O Coletivo Nacional de Bibliotecárias e Bibliotecários Negros (CNBN) publicou nesta sexta-feira, 11, uma carta por meio da qual expressa preocupação com a realização do desbaste, ou seja, a retirada de itens do acervo bibliográfico anunciado na última semana pela Fundação Cultural Palmares (FCP) sob a justificativa de que a coleção da sua biblioteca era composto por livros socialistas, marxistas, voltados à “sexualização de crianças” e à “bandidolatria”.

“Embora entendamos que toda biblioteca e unidade de informação tenha direito de gerir sobre seu acervo bibliográfico, e que, por isto, é direito da Fundação as tomadas de decisão quanto ao desbaste de seu próprio acervo, não conseguimos obter informações sobre como esses materiais informacionais foram selecionados para desbaste, quais os critérios de seleção, qual a comissão composta para a avaliação e realização da referida ação”, diz a carta do Coletivo.

Embora a devassa no acervo da FCP tenha sido anunciada há alguns dias, só hoje a instituição publicou um relatório com a lista dos títulos retirados da sua biblioteca e os com os critérios utilizados para isso. Dentre as obras excluídas estão: “A crise do Imperialismo, de Samir Amim (Graal, 1977); “Poemas: Rondó da Liberdade, de Carlos Marighella (Editora Brasiliense, 1994); “Homossexualidade: mitos e verdades”, de Luiz Motte (Editora Grupo Gay da Bahia, 2003) etc.

Segundo o relatório, 54% do acervo é composto de publicações “alheias à missão institucional” da FCP. Parte do material foi dividido em grupos como “iconografia delinquencial”, “iconografia sexual”, “intromissão partidária”, “sexualização de crianças”, “pornografia juvenil”, “técnicas de vitimização”, “livros esdrúxulos e destoantes”, “livros eróticos, pornográficos e ‘pedagógicos'”, “livros de/e sobre Karl Marx”, “livros de/e sobre Lênin e Stalin” e “material obsoleto”.
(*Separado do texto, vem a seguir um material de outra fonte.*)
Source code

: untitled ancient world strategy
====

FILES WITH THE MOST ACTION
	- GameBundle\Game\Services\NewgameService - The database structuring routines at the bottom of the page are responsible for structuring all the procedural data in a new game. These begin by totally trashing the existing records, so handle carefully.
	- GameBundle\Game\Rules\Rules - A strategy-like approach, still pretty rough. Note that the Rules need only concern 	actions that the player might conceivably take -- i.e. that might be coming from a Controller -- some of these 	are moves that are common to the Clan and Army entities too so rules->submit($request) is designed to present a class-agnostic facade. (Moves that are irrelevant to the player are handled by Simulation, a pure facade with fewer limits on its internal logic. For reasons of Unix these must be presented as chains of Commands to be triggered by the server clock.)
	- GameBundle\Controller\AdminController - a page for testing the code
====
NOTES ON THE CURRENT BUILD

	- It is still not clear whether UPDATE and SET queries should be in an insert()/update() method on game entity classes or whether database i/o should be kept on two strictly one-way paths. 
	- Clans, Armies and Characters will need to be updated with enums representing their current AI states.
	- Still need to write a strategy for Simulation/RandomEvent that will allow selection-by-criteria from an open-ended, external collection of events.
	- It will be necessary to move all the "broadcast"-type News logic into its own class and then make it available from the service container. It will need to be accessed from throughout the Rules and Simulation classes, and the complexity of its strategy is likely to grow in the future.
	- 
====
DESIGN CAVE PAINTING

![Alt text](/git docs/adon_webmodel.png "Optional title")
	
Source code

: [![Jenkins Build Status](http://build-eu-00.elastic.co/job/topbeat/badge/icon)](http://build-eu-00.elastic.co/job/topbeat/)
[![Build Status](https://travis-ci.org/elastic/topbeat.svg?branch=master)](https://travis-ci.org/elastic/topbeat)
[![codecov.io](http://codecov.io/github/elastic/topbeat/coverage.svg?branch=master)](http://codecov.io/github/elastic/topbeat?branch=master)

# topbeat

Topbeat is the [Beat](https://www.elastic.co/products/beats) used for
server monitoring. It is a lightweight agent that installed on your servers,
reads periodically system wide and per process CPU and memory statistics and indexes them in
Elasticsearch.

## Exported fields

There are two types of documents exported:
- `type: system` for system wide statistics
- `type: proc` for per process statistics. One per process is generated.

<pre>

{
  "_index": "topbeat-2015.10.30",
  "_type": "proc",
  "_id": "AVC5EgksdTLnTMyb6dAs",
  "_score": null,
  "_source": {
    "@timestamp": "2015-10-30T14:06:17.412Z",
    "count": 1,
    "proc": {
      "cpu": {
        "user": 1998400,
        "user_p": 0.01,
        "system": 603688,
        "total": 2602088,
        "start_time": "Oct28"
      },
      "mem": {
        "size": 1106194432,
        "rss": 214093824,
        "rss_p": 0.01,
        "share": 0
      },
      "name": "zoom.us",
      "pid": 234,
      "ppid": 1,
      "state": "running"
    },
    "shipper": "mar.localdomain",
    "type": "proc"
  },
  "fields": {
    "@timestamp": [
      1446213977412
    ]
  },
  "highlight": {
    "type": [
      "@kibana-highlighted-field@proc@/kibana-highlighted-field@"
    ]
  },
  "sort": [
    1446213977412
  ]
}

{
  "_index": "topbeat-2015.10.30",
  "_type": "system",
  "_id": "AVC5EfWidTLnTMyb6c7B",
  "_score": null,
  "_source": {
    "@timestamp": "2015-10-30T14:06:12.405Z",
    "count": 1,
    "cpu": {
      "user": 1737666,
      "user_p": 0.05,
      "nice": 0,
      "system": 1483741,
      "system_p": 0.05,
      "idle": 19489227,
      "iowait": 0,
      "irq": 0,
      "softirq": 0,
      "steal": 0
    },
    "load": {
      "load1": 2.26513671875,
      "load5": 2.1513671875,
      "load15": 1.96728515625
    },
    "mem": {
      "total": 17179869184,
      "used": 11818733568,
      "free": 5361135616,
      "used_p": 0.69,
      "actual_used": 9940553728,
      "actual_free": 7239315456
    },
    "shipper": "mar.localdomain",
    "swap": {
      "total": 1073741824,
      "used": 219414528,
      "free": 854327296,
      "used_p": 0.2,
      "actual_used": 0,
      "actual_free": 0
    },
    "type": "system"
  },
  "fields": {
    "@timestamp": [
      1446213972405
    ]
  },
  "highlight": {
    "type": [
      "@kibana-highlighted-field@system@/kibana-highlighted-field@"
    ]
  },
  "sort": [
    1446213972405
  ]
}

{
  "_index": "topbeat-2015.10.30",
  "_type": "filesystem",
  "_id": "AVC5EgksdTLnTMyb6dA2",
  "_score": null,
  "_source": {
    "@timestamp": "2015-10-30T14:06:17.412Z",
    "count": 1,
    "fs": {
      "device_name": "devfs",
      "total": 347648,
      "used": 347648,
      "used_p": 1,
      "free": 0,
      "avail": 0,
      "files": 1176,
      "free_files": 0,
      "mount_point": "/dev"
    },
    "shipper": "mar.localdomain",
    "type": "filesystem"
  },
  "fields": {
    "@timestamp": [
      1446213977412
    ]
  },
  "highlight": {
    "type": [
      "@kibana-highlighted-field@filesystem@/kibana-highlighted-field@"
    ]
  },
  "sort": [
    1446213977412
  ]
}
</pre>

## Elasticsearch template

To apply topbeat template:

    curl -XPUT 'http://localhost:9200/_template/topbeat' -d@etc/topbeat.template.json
A FCP explicou que os critérios para o levantamento temático e quantitativo do acervo foram construídos pela equipe técnica do CNIRC, “dentro de suas atribuições legais e profissionais”. São eles: 1) “Ordem Regimental”, que estariam em desacordo com a finalidade da Fundação e 2) “Ordem Legal”, que contrariariam as leis brasileiras que “vetam e condenam a formação de guerrilheiros; a sexualização de menores; a subversão do estado democrático de direito; e a pregação da violência como meio político ou de alteração da ordem social”.

O relatório, intitulado “Três décadas de dominação marxista na Fundação Cultural Palmares”, assinado pelo seu presidente, Sérgio Camargo, também sugere a mudança do nome da sua biblioteca, que homenageia o escritor, intelectual e militante negro Oliveira Silveira em função da sua “mentalidade voltada para a manutenção de um gueto marxista”.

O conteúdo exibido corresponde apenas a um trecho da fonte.